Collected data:
□ □ □ □ □ □ □
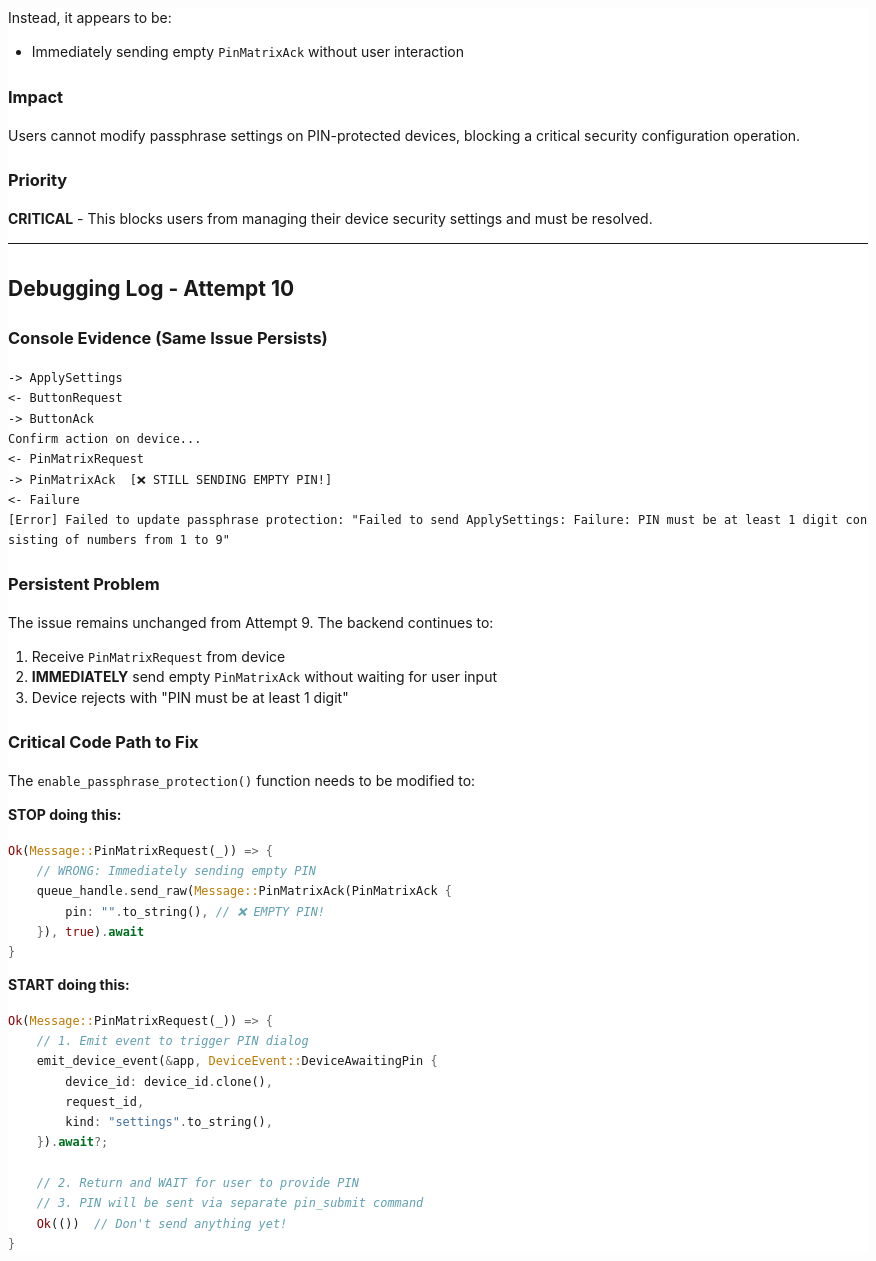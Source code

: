 Instead, it appears to be:
- Immediately sending empty `PinMatrixAck` without user interaction

### Impact
Users cannot modify passphrase settings on PIN-protected devices, blocking a critical security configuration operation.

### Priority
**CRITICAL** - This blocks users from managing their device security settings and must be resolved.

---

## Debugging Log - Attempt 10

### Console Evidence (Same Issue Persists)
```
-> ApplySettings
<- ButtonRequest
-> ButtonAck
Confirm action on device...
<- PinMatrixRequest
-> PinMatrixAck  [❌ STILL SENDING EMPTY PIN!]
<- Failure
[Error] Failed to update passphrase protection: "Failed to send ApplySettings: Failure: PIN must be at least 1 digit consisting of numbers from 1 to 9"
```

### Persistent Problem
The issue remains unchanged from Attempt 9. The backend continues to:
1. Receive `PinMatrixRequest` from device
2. **IMMEDIATELY** send empty `PinMatrixAck` without waiting for user input
3. Device rejects with "PIN must be at least 1 digit"

### Critical Code Path to Fix
The `enable_passphrase_protection()` function needs to be modified to:

**STOP doing this:**
```rust
Ok(Message::PinMatrixRequest(_)) => {
    // WRONG: Immediately sending empty PIN
    queue_handle.send_raw(Message::PinMatrixAck(PinMatrixAck {
        pin: "".to_string(), // ❌ EMPTY PIN!
    }), true).await
}
```

**START doing this:**
```rust
Ok(Message::PinMatrixRequest(_)) => {
    // 1. Emit event to trigger PIN dialog
    emit_device_event(&app, DeviceEvent::DeviceAwaitingPin {
        device_id: device_id.clone(),
        request_id,
        kind: "settings".to_string(),
    }).await?;
    
    // 2. Return and WAIT for user to provide PIN
    // 3. PIN will be sent via separate pin_submit command
    Ok(())  // Don't send anything yet!
}
```
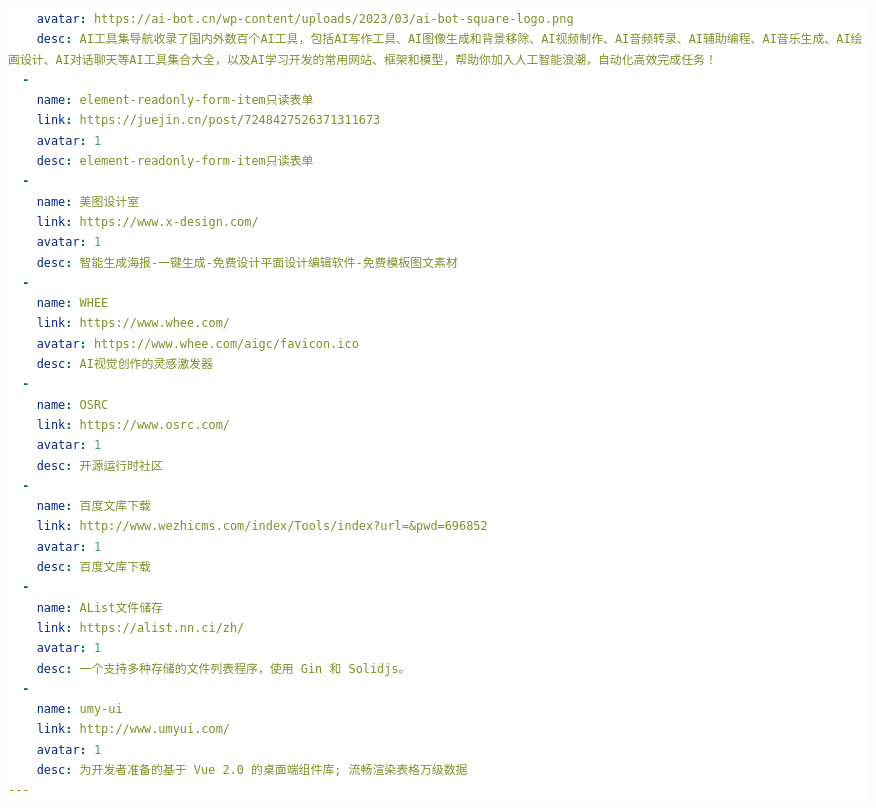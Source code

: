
 ```yaml
    avatar: https://ai-bot.cn/wp-content/uploads/2023/03/ai-bot-square-logo.png
    desc: AI工具集导航收录了国内外数百个AI工具，包括AI写作工具、AI图像生成和背景移除、AI视频制作、AI音频转录、AI辅助编程、AI音乐生成、AI绘画设计、AI对话聊天等AI工具集合大全，以及AI学习开发的常用网站、框架和模型，帮助你加入人工智能浪潮，自动化高效完成任务！
  -
    name: element-readonly-form-item只读表单
    link: https://juejin.cn/post/7248427526371311673
    avatar: 1
    desc: element-readonly-form-item只读表单
  -
    name: 美图设计室
    link: https://www.x-design.com/
    avatar: 1
    desc: 智能生成海报-一键生成-免费设计平面设计编辑软件-免费模板图文素材
  -
    name: WHEE
    link: https://www.whee.com/
    avatar: https://www.whee.com/aigc/favicon.ico
    desc: AI视觉创作的灵感激发器
  -
    name: OSRC
    link: https://www.osrc.com/
    avatar: 1
    desc: 开源运行时社区
  -
    name: 百度文库下载
    link: http://www.wezhicms.com/index/Tools/index?url=&pwd=696852
    avatar: 1
    desc: 百度文库下载
  -
    name: AList文件储存
    link: https://alist.nn.ci/zh/
    avatar: 1
    desc: 一个支持多种存储的文件列表程序，使用 Gin 和 Solidjs。
  -
    name: umy-ui
    link: http://www.umyui.com/
    avatar: 1
    desc: 为开发者准备的基于 Vue 2.0 的桌面端组件库; 流畅渲染表格万级数据
---
```

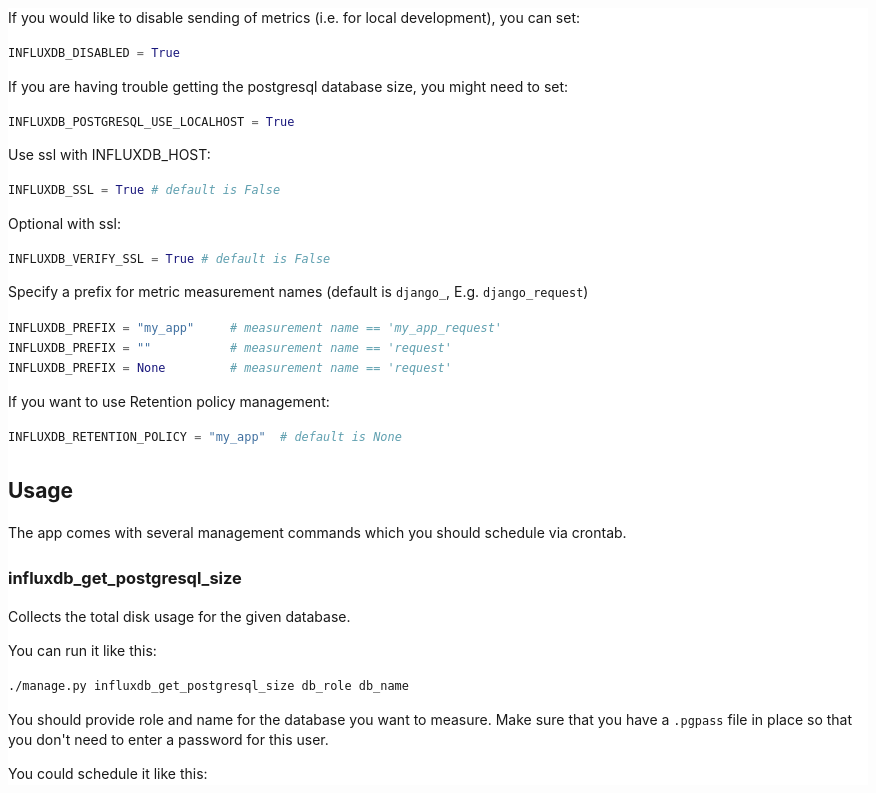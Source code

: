 If you would like to disable sending of metrics (i.e. for local development),
you can set:

```python
INFLUXDB_DISABLED = True
```

If you are having trouble getting the postgresql database size, you might need
to set:

```python
INFLUXDB_POSTGRESQL_USE_LOCALHOST = True
```

Use ssl with INFLUXDB_HOST:

```python
INFLUXDB_SSL = True # default is False
```

Optional with ssl:

```python
INFLUXDB_VERIFY_SSL = True # default is False
```

Specify a prefix for metric measurement names (default is `django_`, E.g. `django_request`)

```python
INFLUXDB_PREFIX = "my_app"     # measurement name == 'my_app_request'
INFLUXDB_PREFIX = ""           # measurement name == 'request'
INFLUXDB_PREFIX = None         # measurement name == 'request'
```

If you want to use Retention policy management:

```python
INFLUXDB_RETENTION_POLICY = "my_app"  # default is None
```

## Usage

The app comes with several management commands which you should schedule via
crontab.

### influxdb_get_postgresql_size

Collects the total disk usage for the given database.

You can run it like this:

```bash
./manage.py influxdb_get_postgresql_size db_role db_name
```

You should provide role and name for the database you want to measure. Make
sure that you have a `.pgpass` file in place so that you don't need to enter
a password for this user.

You could schedule it like this:

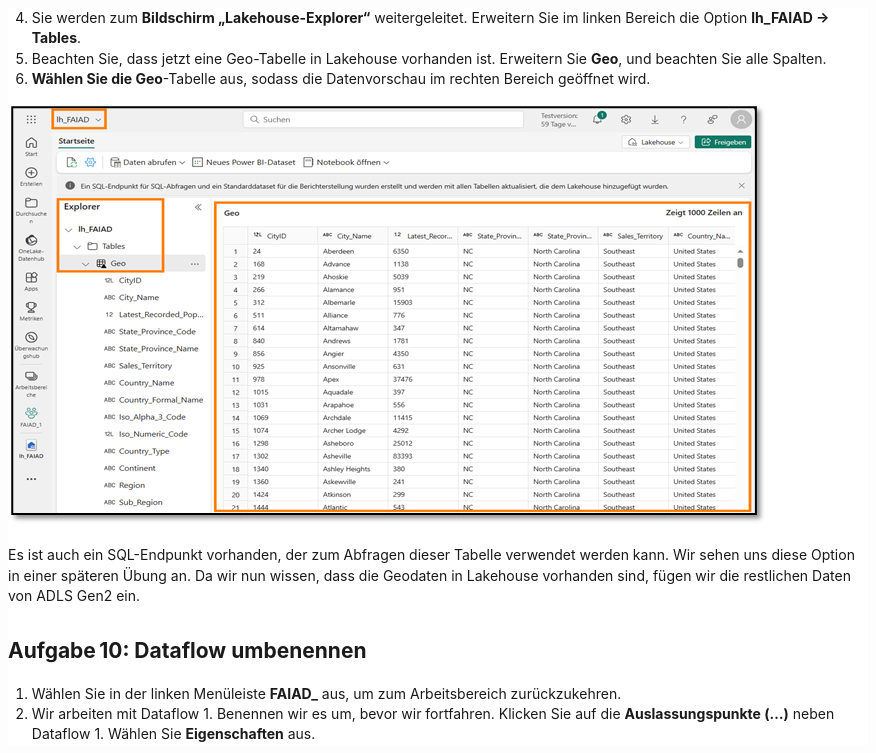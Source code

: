  4. Sie werden zum **Bildschirm „Lakehouse-Explorer“** weitergeleitet. Erweitern Sie im linken Bereich die Option **lh_FAIAD -> Tables**.
 5. Beachten Sie, dass jetzt eine Geo-Tabelle in Lakehouse vorhanden ist. Erweitern Sie **Geo**, und beachten Sie alle Spalten.
 6. **Wählen Sie die Geo**-Tabelle aus, sodass die Datenvorschau im rechten Bereich geöffnet wird. 

![](./Media/3.41.png)

Es ist auch ein SQL-Endpunkt vorhanden, der zum Abfragen dieser Tabelle verwendet werden kann. Wir sehen uns diese Option in einer späteren Übung an. Da wir nun wissen, dass die Geodaten in Lakehouse vorhanden sind, fügen wir die restlichen Daten von ADLS Gen2 ein. 

 

## Aufgabe 10: Dataflow umbenennen 

 1. Wählen Sie in der linken Menüleiste **FAIAD_<Benutzername>** aus, um zum Arbeitsbereich zurückzukehren.
 2. Wir arbeiten mit Dataflow 1. Benennen wir es um, bevor wir fortfahren. Klicken Sie auf die **Auslassungspunkte (…)** neben Dataflow 1. Wählen Sie **Eigenschaften** aus.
□ □ □ □ □ □ □
* [Task prompt]: Without the pictures, retype each line of the records above exactly.

* [Task solution]:
Source code

: Instead, it appears to be:
- Immediately sending empty `PinMatrixAck` without user interaction

### Impact
Users cannot modify passphrase settings on PIN-protected devices, blocking a critical security configuration operation.

### Priority
**CRITICAL** - This blocks users from managing their device security settings and must be resolved.

---

## Debugging Log - Attempt 10

### Console Evidence (Same Issue Persists)
```
-> ApplySettings
<- ButtonRequest
-> ButtonAck
Confirm action on device...
<- PinMatrixRequest
-> PinMatrixAck  [❌ STILL SENDING EMPTY PIN!]
<- Failure
[Error] Failed to update passphrase protection: "Failed to send ApplySettings: Failure: PIN must be at least 1 digit consisting of numbers from 1 to 9"
```

### Persistent Problem
The issue remains unchanged from Attempt 9. The backend continues to:
1. Receive `PinMatrixRequest` from device
2. **IMMEDIATELY** send empty `PinMatrixAck` without waiting for user input
3. Device rejects with "PIN must be at least 1 digit"

### Critical Code Path to Fix
The `enable_passphrase_protection()` function needs to be modified to:

**STOP doing this:**
```rust
Ok(Message::PinMatrixRequest(_)) => {
    // WRONG: Immediately sending empty PIN
    queue_handle.send_raw(Message::PinMatrixAck(PinMatrixAck {
        pin: "".to_string(), // ❌ EMPTY PIN!
    }), true).await
}
```

**START doing this:**
```rust
Ok(Message::PinMatrixRequest(_)) => {
    // 1. Emit event to trigger PIN dialog
    emit_device_event(&app, DeviceEvent::DeviceAwaitingPin {
        device_id: device_id.clone(),
        request_id,
        kind: "settings".to_string(),
    }).await?;
    
    // 2. Return and WAIT for user to provide PIN
    // 3. PIN will be sent via separate pin_submit command
    Ok(())  // Don't send anything yet!
}
```
Source code

:
 ```yaml
    avatar: https://ai-bot.cn/wp-content/uploads/2023/03/ai-bot-square-logo.png
    desc: AI工具集导航收录了国内外数百个AI工具，包括AI写作工具、AI图像生成和背景移除、AI视频制作、AI音频转录、AI辅助编程、AI音乐生成、AI绘画设计、AI对话聊天等AI工具集合大全，以及AI学习开发的常用网站、框架和模型，帮助你加入人工智能浪潮，自动化高效完成任务！
  -
    name: element-readonly-form-item只读表单
    link: https://juejin.cn/post/7248427526371311673
    avatar: 1
    desc: element-readonly-form-item只读表单
  -
    name: 美图设计室
    link: https://www.x-design.com/
    avatar: 1
    desc: 智能生成海报-一键生成-免费设计平面设计编辑软件-免费模板图文素材
  -
    name: WHEE
    link: https://www.whee.com/
    avatar: https://www.whee.com/aigc/favicon.ico
    desc: AI视觉创作的灵感激发器
  -
    name: OSRC
    link: https://www.osrc.com/
    avatar: 1
    desc: 开源运行时社区
  -
    name: 百度文库下载
    link: http://www.wezhicms.com/index/Tools/index?url=&pwd=696852
    avatar: 1
    desc: 百度文库下载
  -
    name: AList文件储存
    link: https://alist.nn.ci/zh/
    avatar: 1
    desc: 一个支持多种存储的文件列表程序，使用 Gin 和 Solidjs。
  -
    name: umy-ui
    link: http://www.umyui.com/
    avatar: 1
    desc: 为开发者准备的基于 Vue 2.0 的桌面端组件库; 流畅渲染表格万级数据
---
```

Source code

: If you would like to disable sending of metrics (i.e. for local development),
you can set:

```python
INFLUXDB_DISABLED = True
```

If you are having trouble getting the postgresql database size, you might need
to set:

```python
INFLUXDB_POSTGRESQL_USE_LOCALHOST = True
```

Use ssl with INFLUXDB_HOST:

```python
INFLUXDB_SSL = True # default is False
```

Optional with ssl:

```python
INFLUXDB_VERIFY_SSL = True # default is False
```

Specify a prefix for metric measurement names (default is `django_`, E.g. `django_request`)

```python
INFLUXDB_PREFIX = "my_app"     # measurement name == 'my_app_request'
INFLUXDB_PREFIX = ""           # measurement name == 'request'
INFLUXDB_PREFIX = None         # measurement name == 'request'
```

If you want to use Retention policy management:

```python
INFLUXDB_RETENTION_POLICY = "my_app"  # default is None
```

## Usage

The app comes with several management commands which you should schedule via
crontab.

### influxdb_get_postgresql_size

Collects the total disk usage for the given database.

You can run it like this:

```bash
./manage.py influxdb_get_postgresql_size db_role db_name
```

You should provide role and name for the database you want to measure. Make
sure that you have a `.pgpass` file in place so that you don't need to enter
a password for this user.

You could schedule it like this:

Source code

:  4. Sie werden zum **Bildschirm „Lakehouse-Explorer“** weitergeleitet. Erweitern Sie im linken Bereich die Option **lh_FAIAD -> Tables**.
 5. Beachten Sie, dass jetzt eine Geo-Tabelle in Lakehouse vorhanden ist. Erweitern Sie **Geo**, und beachten Sie alle Spalten.
 6. **Wählen Sie die Geo**-Tabelle aus, sodass die Datenvorschau im rechten Bereich geöffnet wird. 

![](./Media/3.41.png)

Es ist auch ein SQL-Endpunkt vorhanden, der zum Abfragen dieser Tabelle verwendet werden kann. Wir sehen uns diese Option in einer späteren Übung an. Da wir nun wissen, dass die Geodaten in Lakehouse vorhanden sind, fügen wir die restlichen Daten von ADLS Gen2 ein. 

 

## Aufgabe 10: Dataflow umbenennen 

 1. Wählen Sie in der linken Menüleiste **FAIAD_<Benutzername>** aus, um zum Arbeitsbereich zurückzukehren.
 2. Wir arbeiten mit Dataflow 1. Benennen wir es um, bevor wir fortfahren. Klicken Sie auf die **Auslassungspunkte (…)** neben Dataflow 1. Wählen Sie **Eigenschaften** aus.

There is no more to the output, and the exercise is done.